In the first instance, ASIC alleges that Amex failed to limit issuance of the card to consumers who wanted to purchase on credit while earning points and benefits, as per its own TMDs.

ASIC added that between 80 and 90 percent of all David Jones Amex cards were applied for in-store, but there were clear signs that consumers applying through this channel were unaware of the nature of the product.

“Amex knew some consumers were confused about whether they had applied for a loyalty card or a credit card, and that this was a circumstance that indicated the TMDs were not appropriate and required Amex to review the TMD and stop issuing the credit cards,” said ASIC.

Secondly, ASIC alleges that Amex was aware that cancellation rates for cards that were applied for in-store were “significantly higher” than those applied for online, yet failed to act on this signal.

In the period from October 2020 to October 2021, monthly cancellation rates for cards that were applied for in-store ranged from 31 to 61 percent.

In contrast, over the same period, monthly cancellation rates for cards applied for online ranged from 10 to 32 percent.
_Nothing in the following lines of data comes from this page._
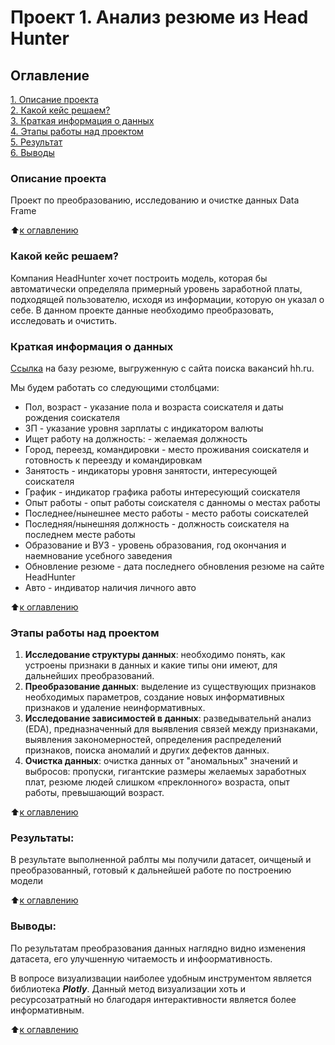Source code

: # Проект 1. Анализ резюме из Head Hunter

## Оглавление  
[1. Описание проекта](https://github.com/PavelALA/Project_1/blob/master/DataScience/Блок1/Project%201/README.md#Описание-проекта)  
[2. Какой кейс решаем?](https://github.com/PavelALA/Project_1/blob/master/DataScience/Блок1/Project%201/README.md#Какой-кейс-решаем)  
[3. Краткая информация о данных](https://github.com/PavelALA/Project_1/blob/master/DataScience/Блок1/Project%201/README.md#Краткая-информация-о-данных)  
[4. Этапы работы над проектом](https://github.com/PavelALA/Project_1/blob/master/DataScience/Блок1/Project%201/README.md#Этапы-работы-над-проектом)  
[5. Результат](https://github.com/PavelALA/Project_1/blob/master/DataScience/Блок1/Project%201/README.md#Результат)    
[6. Выводы](https://github.com/PavelALA/Project_1/blob/master/DataScience/Блок1/Project%201/README.md#Выводы) 

### Описание проекта    
Проект по преобразованию, исследованию и очистке данных Data Frame

:arrow_up:[к оглавлению](https://github.com/PavelALA/Project_1/blob/master/DataScience/Блок1/Project%201/README.md#Оглавление)


### Какой кейс решаем?    
Компания HeadHunter хочет построить модель, которая бы автоматически определяла примерный уровень заработной платы, подходящей пользователю, исходя из информации, которую он указал о себе. В данном проекте данные необходимо преобразовать, исследовать и очистить.


### Краткая информация о данных
[Ссылка](https://drive.google.com/file/d/1gdtlphwvJGRHuoqyZWFZD--4Zc1TX4kf/view?usp=share_link)  на базу резюме, выгруженную с сайта поиска вакансий hh.ru.

Мы будем работать со следующими столбцами:
- Пол, возраст - указание пола и возраста соискателя и даты рождения соискателя
- ЗП - указание уровня зарплаты с индикатором валюты
- Ищет работу на должность: - желаемая должность
- Город, переезд, командировки - место проживания соискателя и готовность к переезду и командировкам
- Занятость - индикаторы уровня занятости, интересующей соискателя
- График - индикатор графика работы интересующий соискателя
- Опыт работы - опыт работы соискателя с данномы о местах работы
- Последнее/нынешнее место работы - место работы соискателей
- Последняя/нынешняя должность - должность соискателя на последнем месте работы
- Образование и ВУЗ - уровень образования, год окончания и наемнование усебного заведения
- Обновление резюме - дата последнего обновления резюме на сайте HeadHunter
- Авто - индиватор наличия личного авто
  
:arrow_up:[к оглавлению](https://github.com/PavelALA/Project_1/blob/master/DataScience/Блок1/Project%201/README.md#Оглавление)


### Этапы работы над проектом  
1. __Исследование структуры данных__: необходимо понять, как устроены признаки в данных и какие типы они имеют, для дальнейших преобразований.
2. __Преобразование данных__: выделение из существующих признаков необходимых параметров, создание новых информативных признаков и удаление неинформативных.
3. __Исследование зависимостей в данных__: разведывательнй анализ (EDA), предназначенный для выявления связей между признаками, выявления закономерностей, определения распределений признаков, поиска аномалий и других дефектов данных.
4. __Очистка данных__: очистка данных от "аномальных" значений и выбросов: пропуски, гигантские размеры желаемых заработных плат, резюме людей слишком «преклонного» возраста, опыт работы, превышающий возраст.

:arrow_up:[к оглавлению](https://github.com/PavelALA/Project_1/blob/master/DataScience/Блок1/Project%201/README.md#Оглавление)


### Результаты:  
В результате выполненной раблты мы получили датасет, оичщеный и преобразованный, готовый к дальнейшей работе по построению модели

:arrow_up:[к оглавлению](https://github.com/PavelALA/Project_1/blob/master/DataScience/Блок1/Project%201/README.md#Оглавление)


### Выводы:  
По результатам преобразования данных наглядно видно изменения датасета, его улучшенную читаемость и инфоормативность.

В вопросе визуализвации наиболее удобным инструментом является библиотека ***Plotly***. Данный метод визуализации хоть и ресурсозатратный но благодаря интерактивности является более информативным. 

:arrow_up:[к оглавлению](https://github.com/PavelALA/Project_1/blob/master/DataScience/Блок1/Project%201/README.md#Оглавление)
In around August 2021, Amex set a target cancellation rate of 35 percent for the cards, but this target continued to be surpassed, sometimes significantly so.
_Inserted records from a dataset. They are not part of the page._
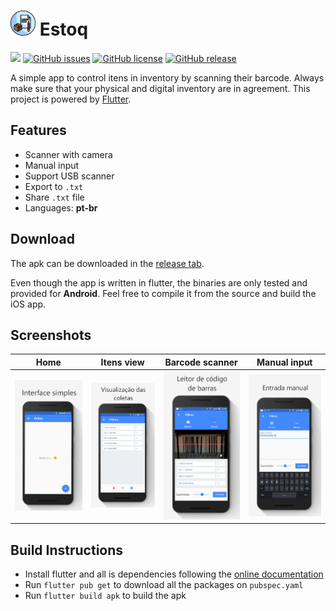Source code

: # <a href=https://github.com/Fernandohf/Estoq/releases><img src=https://raw.githubusercontent.com/Fernandohf/Estoq/master/Media/icon/icon_edited.png height=40></a> Estoq

[![](https://img.shields.io/static/v1?label=Flutter&message=Estoq&color=blue&logo=flutter)](https://www.flutter.com/)
[![GitHub issues](https://img.shields.io/github/issues/Fernandohf/Estoq)](https://github.com/Fernandohf/Estoq/issues)
[![GitHub license](https://img.shields.io/github/license/Fernandohf/Estoq)](https://github.com/Fernandohf/Estoq/blob/master/LICENSE)
[![GitHub release](https://img.shields.io/github/release/Naereen/StrapDown.js.svg)](https://img.shields.io/github/release/Fernandohf/Estoq/releases/)


A simple app to control itens in inventory by scanning their barcode. Always make sure that your physical and digital inventory are in agreement. This project is powered by [Flutter](https://www.flutter.com).

## Features

- Scanner with camera
- Manual input
- Support USB scanner
- Export to `.txt`
- Share `.txt` file
- Languages: **pt-br**

## Download

The apk can be downloaded in the [release tab](https://github.com/Fernandohf/Estoq/releases).

Even though the app is written in flutter, the binaries are only tested and provided for **Android**. Feel free to compile it from the source and build the iOS app.

## Screenshots

|                                                               Home                                                               |                                                  Itens view                                                  |                                            Barcode scanner                                            |                                               Manual input                                                |
| :------------------------------------------------------------------------------------------------------------------------------: | :----------------------------------------------------------------------------------------------------------: | :---------------------------------------------------------------------------------------------------: | :-------------------------------------------------------------------------------------------------------: |
| ![Home screen](https://github.com/Fernandohf/Estoq/blob/master/Media/screenshots/01_home.png?raw=true "App home screen picture") | ![Session screen](https://github.com/Fernandohf/Estoq/blob/master/Media/screenshots/02_session.png?raw=true) | ![Scanner](https://github.com/Fernandohf/Estoq/blob/master/Media/screenshots/03_scanner.png?raw=true) | ![Manual input](https://github.com/Fernandohf/Estoq/blob/master/Media/screenshots/04_manual.png?raw=true) |

## Build Instructions

- Install flutter and all is dependencies following the [online documentation](https://flutter.dev/docs)
- Run `flutter pub get` to download all the packages on `pubspec.yaml`
- Run `flutter build apk` to build the apk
Up until October 2021, for example, two David Jones stores saw cancellation rates of more than 80 percent.

During this period, ASIC notes that Amex was aware that one of the “key reasons” for the high in-store cancellation rates was that consumers did not understand that they were applying for a credit card rather than a loyalty card.

This was further emphasised in February 2022, when David Jones informed Amex that, during the previous month, cancellation rates for cards applied for in-store were over 55 percent, more than double the cancellation rate for cards applied for online.

In response, Amex and David Jones held working group meetings to “identify opportunities to reduce the cancellation rates” and to respond to complaints.

However, during the same period, Amex continued to issue the David Jones cards, despite one of its review triggers being “abnormal cancellation rates”.

Amex’s defence, as described by ASIC in the complaint, appears to rest on the fact that the cards had been on the market for so many years that Amex had failed to update its “key eligibility criteria” in the face of shifting market dynamics.

“Product providers must monitor and review whether consumers are receiving products consistent with their needs, and cannot bring a ‘set-and-forget mindset’ to product governance,” said Sarah Court, deputy chair at ASIC.

“It is critical that providers respond to poor outcomes they identify by making changes.”

Prior to the Amex complaint, Court said that ASIC has now taken multiple actions under Australia’s design and distribution regime, including issuing more than 20 interim stop orders.

“This regime turned a new page in the regulation of financial products in Australia, and is intended to deliver better outcomes for consumers,” she said.

“It is a priority for ASIC to maximise these increased protections and see the long-term benefits of the DDO regime realised.”

In a statement shared with VIXIO, a spokesperson for Amex said: "American Express takes any allegations made by ASIC seriously, and will continue to cooperate with ASIC in relation to this matter."